◆ The task
Please output the listing exactly as it stands, but omit any images.

BEGIN Data excerpts

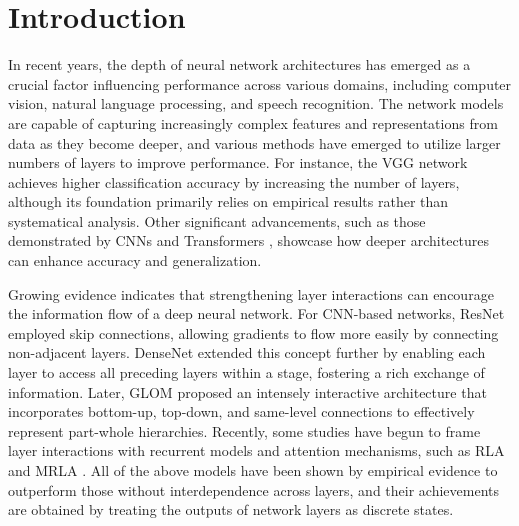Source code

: \section{Introduction}
\label{Introduction}

In recent years, the depth of neural network architectures has emerged as a crucial factor influencing performance across various domains, including computer vision, natural language processing, and speech recognition.
The network models are capable of capturing increasingly complex features and representations from data as they become deeper, and various methods have emerged to utilize larger numbers of layers to improve performance. 
For instance, the VGG network \citep{simonyan2015deepconvolutionalnetworkslargescale} achieves higher classification accuracy by increasing the number of layers, although its foundation primarily relies on empirical results rather than systematical analysis. Other significant advancements, such as those demonstrated by CNNs \citep{he2016deep, ren2016faster, tan2020efficientnetrethinkingmodelscaling} and Transformers \citep{brown2020language, dosovitskiy2020image, touvron2021training, liu2021swin, wang2022pvt}, showcase how deeper architectures can enhance accuracy and generalization. 

Growing evidence indicates that strengthening layer interactions can encourage the information flow of a deep neural network.
%
For CNN-based networks, ResNet \citep{he2016deep} employed skip connections, allowing gradients to flow more easily by connecting non-adjacent layers. 
DenseNet \citep{huang2018denselyconnectedconvolutionalnetworks} extended this concept further by enabling each layer to access all preceding layers within a stage, fostering a rich exchange of information. 
Later, GLOM \citep{hinton2023represent} proposed an intensely interactive architecture that incorporates bottom-up, top-down, and same-level connections to effectively represent part-whole hierarchies. 
%
Recently, some studies have begun to frame layer interactions with recurrent models and attention mechanisms, such as RLA \citep{zhao2021recurrence} and MRLA \citep{fang2023cross}. 
%
All of the above models have been shown by empirical evidence to outperform those without interdependence across layers, and their achievements are obtained by treating the outputs of network layers as discrete states.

END Data excerpts

◆ Output for this task
Source code

: \section{Introduction}
\label{Introduction}

In recent years, the depth of neural network architectures has emerged as a crucial factor influencing performance across various domains, including computer vision, natural language processing, and speech recognition.
The network models are capable of capturing increasingly complex features and representations from data as they become deeper, and various methods have emerged to utilize larger numbers of layers to improve performance. 
For instance, the VGG network \citep{simonyan2015deepconvolutionalnetworkslargescale} achieves higher classification accuracy by increasing the number of layers, although its foundation primarily relies on empirical results rather than systematical analysis. Other significant advancements, such as those demonstrated by CNNs \citep{he2016deep, ren2016faster, tan2020efficientnetrethinkingmodelscaling} and Transformers \citep{brown2020language, dosovitskiy2020image, touvron2021training, liu2021swin, wang2022pvt}, showcase how deeper architectures can enhance accuracy and generalization. 

Growing evidence indicates that strengthening layer interactions can encourage the information flow of a deep neural network.
%
For CNN-based networks, ResNet \citep{he2016deep} employed skip connections, allowing gradients to flow more easily by connecting non-adjacent layers. 
DenseNet \citep{huang2018denselyconnectedconvolutionalnetworks} extended this concept further by enabling each layer to access all preceding layers within a stage, fostering a rich exchange of information. 
Later, GLOM \citep{hinton2023represent} proposed an intensely interactive architecture that incorporates bottom-up, top-down, and same-level connections to effectively represent part-whole hierarchies. 
%
Recently, some studies have begun to frame layer interactions with recurrent models and attention mechanisms, such as RLA \citep{zhao2021recurrence} and MRLA \citep{fang2023cross}. 
%
All of the above models have been shown by empirical evidence to outperform those without interdependence across layers, and their achievements are obtained by treating the outputs of network layers as discrete states.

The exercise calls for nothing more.